#### Recorded data
....................

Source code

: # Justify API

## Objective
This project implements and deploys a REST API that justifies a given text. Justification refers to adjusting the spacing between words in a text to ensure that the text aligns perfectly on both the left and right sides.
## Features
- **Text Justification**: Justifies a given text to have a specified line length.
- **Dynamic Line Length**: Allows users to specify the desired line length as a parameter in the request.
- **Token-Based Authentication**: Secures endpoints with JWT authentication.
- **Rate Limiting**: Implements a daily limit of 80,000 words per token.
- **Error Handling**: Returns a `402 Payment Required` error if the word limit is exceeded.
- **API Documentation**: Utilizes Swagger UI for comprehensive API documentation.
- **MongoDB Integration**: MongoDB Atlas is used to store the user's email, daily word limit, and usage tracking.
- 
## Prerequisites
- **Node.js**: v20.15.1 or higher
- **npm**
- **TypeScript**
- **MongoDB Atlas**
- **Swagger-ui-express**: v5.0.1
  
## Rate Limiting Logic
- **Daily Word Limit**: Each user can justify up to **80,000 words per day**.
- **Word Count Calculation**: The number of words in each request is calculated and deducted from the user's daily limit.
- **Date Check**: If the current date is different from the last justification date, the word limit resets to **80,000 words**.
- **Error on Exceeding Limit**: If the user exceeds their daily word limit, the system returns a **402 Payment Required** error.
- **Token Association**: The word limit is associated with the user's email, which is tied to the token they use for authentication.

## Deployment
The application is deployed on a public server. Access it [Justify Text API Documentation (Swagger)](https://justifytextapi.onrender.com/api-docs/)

....................

#### WORK INSTRUCTIONS
Set down each line exactly as it appears, starting at the top of the data and ending at the line containing "## Features", and include no other lines.

#### ANSWER
Source code

: # Justify API

## Objective
This project implements and deploys a REST API that justifies a given text. Justification refers to adjusting the spacing between words in a text to ensure that the text aligns perfectly on both the left and right sides.
## Features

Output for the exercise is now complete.